There are several problems I encounter while working on this project. First off,
the current program is written in Perl, as will my updated version of it. The problem with
this is I, at the beginning of the project, did not have any knowledge of Perl or any other
scripted language at that point. Also this program relies on somewhat complex regular
expressions. I also did not have any knowledge of regular expressions when I started
this assignment. Due to my lack of knowledge in biology I had a little trouble figuring
out what was needed to be done. As I have not taken a biology class since I was a
freshman in high school many, if not most of the words used to describe RNA, what it
does, and what I need to do I did not know. On a very high level view without using any
of the biological terms RNA is a long string or letters. These letters can be a ‘A’, ‘C’, ‘G’,
or ‘T’. A ‘Y’ can either be a ‘C’ or a ‘T’. An ‘R’ can either be an ‘A’ or a ‘C’. And a ‘N’
corresponds to an ‘A’, ‘C’, ‘G’, or ‘T’. The string of letters is broken up into 3 parts,
called the up intron, exon, and down intron, respectively. The goal of the program I am
writing is to find 2 user specified patters within one of these segments.
For my research project, I improved a program which searches RNA containing 2
patterns that the scientist has deemed important. This is done to help understand more
about RNA. For example, understanding what causes some attributes to be expressed
in the person, while other times that attributes, despite appearing in the RNA, is
skipped, due to something in the code preceding it. The RNA sequences that I dealt
with include the possible characters: ‘A’, ‘C’, ‘G’, ‘T’, ‘Y’, ‘R’, and a ‘N’. In the RNA code
itself, only ‘A’, ‘C’, ‘G’, and ‘T’ exist. In the RNA sequence they represent both the amino
acids that make up what the RNA is trying to build as well as procedural information,
with commands such as ‘start transcribing here’ and ‘end transcribing here’ . Y, R, N
are used only used in the pattern that is inputted by the user. A ‘Y’, stands for either a
‘C’ or a ‘T’. An ‘R’ corresponds to either an ‘A’ or a ‘C’. And a ‘N’ corresponds to any of
them, so ‘A’, ‘C’, ‘G’, or ‘T’ will be an acceptable character.
The current program reads in for a flat file containing all of the RNA sequence.

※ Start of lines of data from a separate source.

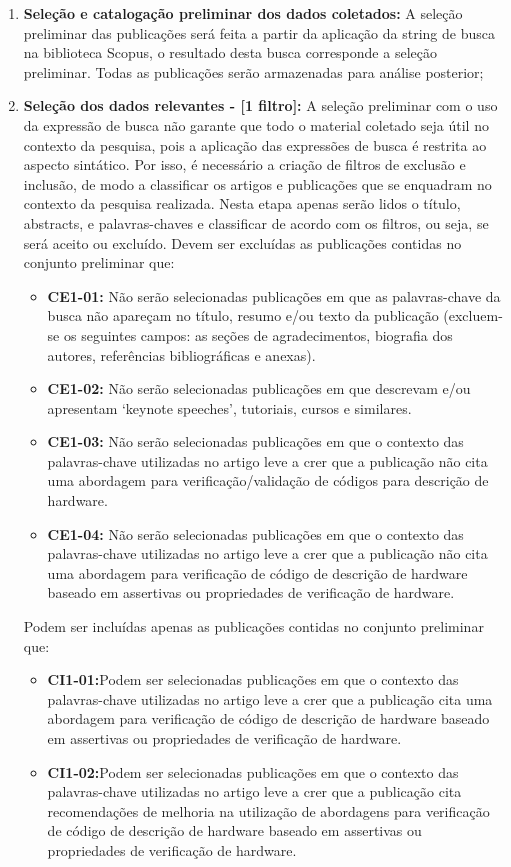 \begin{enumerate}
\item \textbf{Seleção e catalogação preliminar dos dados coletados:} A seleção preliminar das publicações será feita a partir da aplicação da string de busca na biblioteca Scopus, o resultado desta busca corresponde a seleção preliminar. Todas as publicações serão armazenadas para análise posterior;

\item \textbf{Seleção dos dados relevantes - [1 filtro]:} A seleção preliminar com o uso da expressão de busca não garante que todo o material coletado seja útil no contexto da pesquisa, pois a aplicação das expressões de busca é restrita ao aspecto sintático. Por isso, é necessário a criação de filtros de exclusão e inclusão, de modo a classificar os artigos e publicações que se enquadram no contexto da pesquisa realizada. Nesta etapa apenas serão lidos o título, abstracts, e palavras-chaves e classificar de acordo com os filtros, ou seja, se será aceito ou excluído. Devem ser excluídas as publicações contidas no conjunto preliminar que:
	\begin{itemize}
	\item \textbf{CE1-01:} Não serão selecionadas publicações em que as palavras-chave da busca não apareçam no título, resumo e/ou texto da publicação (excluem-se os seguintes campos: as seções de agradecimentos, biografia dos autores, referências bibliográficas e anexas).
	\item \textbf{CE1-02:} Não serão selecionadas publicações em que descrevam e/ou apresentam ‘keynote speeches’, tutoriais, cursos e similares.
	\item \textbf{CE1-03:} Não serão selecionadas publicações em que o contexto das palavras-chave utilizadas no artigo leve a crer que a publicação não cita uma abordagem para verificação/validação de códigos para descrição de hardware.   
	\item \textbf{CE1-04:} Não serão selecionadas publicações em que o contexto das palavras-chave utilizadas no artigo leve a crer que a publicação não cita uma abordagem para verificação de código de descrição de hardware baseado em assertivas ou propriedades de verificação de hardware.
\end{itemize}

Podem ser incluídas apenas as publicações contidas no conjunto preliminar que:

	\begin{itemize}
	\item \textbf{CI1-01:}Podem ser selecionadas publicações em que o contexto das palavras-chave utilizadas no artigo leve a crer que a publicação cita uma abordagem para verificação de código de descrição de hardware baseado em assertivas ou propriedades de verificação de hardware.
	\item \textbf{CI1-02:}Podem ser selecionadas publicações em que o contexto das palavras-chave utilizadas no artigo leve a crer que a publicação cita recomendações de melhoria na utilização de abordagens para verificação de código de descrição de hardware baseado em assertivas ou propriedades de verificação de hardware.
	\end{itemize}
	

\end{enumerate}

The file is broken up into several parts. There are 2 RNA sequences that correspond to
one another. One is the sequence in human RNA; the other is the sequence in mouse
RNA. Both sequences have their own identification number, which is separated from
the sequence by a tab. The 2 sequences are separated from the next pair of
sequences by a new line character. The RNA sequences are broken up into 3 different
parts, each separated by an ‘X’. The 3 parts are called the up intron, the exon, and the
down intron, in that order.
For this research project, the code that I improved was very minimalistic in its
functionality. The existing code has no user interface. The 2 patters being looked for
are entered as command line arguments. It will not accept ‘Y’, ‘R’, or ‘N’ characters. In
order for the user to have the functionality that those characters provide they need to
manually construct their definition. For example, an ‘N’, which can be any of the 4
characters, ‘A’, ’C’, ’G’, and ’T’, the user would need to put this in the pattern [A|C|G|T].

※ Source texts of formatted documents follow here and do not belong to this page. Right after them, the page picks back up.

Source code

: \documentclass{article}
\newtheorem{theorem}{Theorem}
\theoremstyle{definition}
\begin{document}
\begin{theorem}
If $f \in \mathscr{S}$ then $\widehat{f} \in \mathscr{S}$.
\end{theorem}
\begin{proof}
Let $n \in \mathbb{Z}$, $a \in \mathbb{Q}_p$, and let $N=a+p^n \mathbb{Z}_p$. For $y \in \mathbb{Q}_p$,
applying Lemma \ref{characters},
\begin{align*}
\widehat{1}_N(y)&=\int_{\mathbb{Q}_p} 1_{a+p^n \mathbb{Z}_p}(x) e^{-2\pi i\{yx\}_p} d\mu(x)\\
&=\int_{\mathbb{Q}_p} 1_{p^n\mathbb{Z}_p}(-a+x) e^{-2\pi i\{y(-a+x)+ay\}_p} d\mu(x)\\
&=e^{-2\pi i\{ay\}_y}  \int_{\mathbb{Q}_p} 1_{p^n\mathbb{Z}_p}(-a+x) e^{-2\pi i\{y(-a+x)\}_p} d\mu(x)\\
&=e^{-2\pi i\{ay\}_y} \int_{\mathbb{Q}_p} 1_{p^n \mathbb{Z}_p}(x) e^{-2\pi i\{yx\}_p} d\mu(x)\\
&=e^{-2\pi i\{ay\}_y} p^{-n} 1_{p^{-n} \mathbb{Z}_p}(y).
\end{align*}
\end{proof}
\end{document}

The file containing all of the RNA sequences contains both human RNA patters and the
corresponding pattern in a mouse RNA sequence. However, the original program only
checks for the patterns in the human RNA sequence. Also, it only checked the down
intron for the patterns and completely ignores both the up intron and the exon. The 2
patterns are checked for in the last 75 characters of the down intron. This distance is
fixed. Also, the patterns are searched for separately. As a result of this the matches
found can overlap. This overlap is undesirable. Lastly, the patterns where both
matches are found are stored in a results file. The human RNA sequences identification
number is put into the file, followed by a tab, followed by the 75 character string that
was searched.
Over the course of the semester I improved the existing code in several ways.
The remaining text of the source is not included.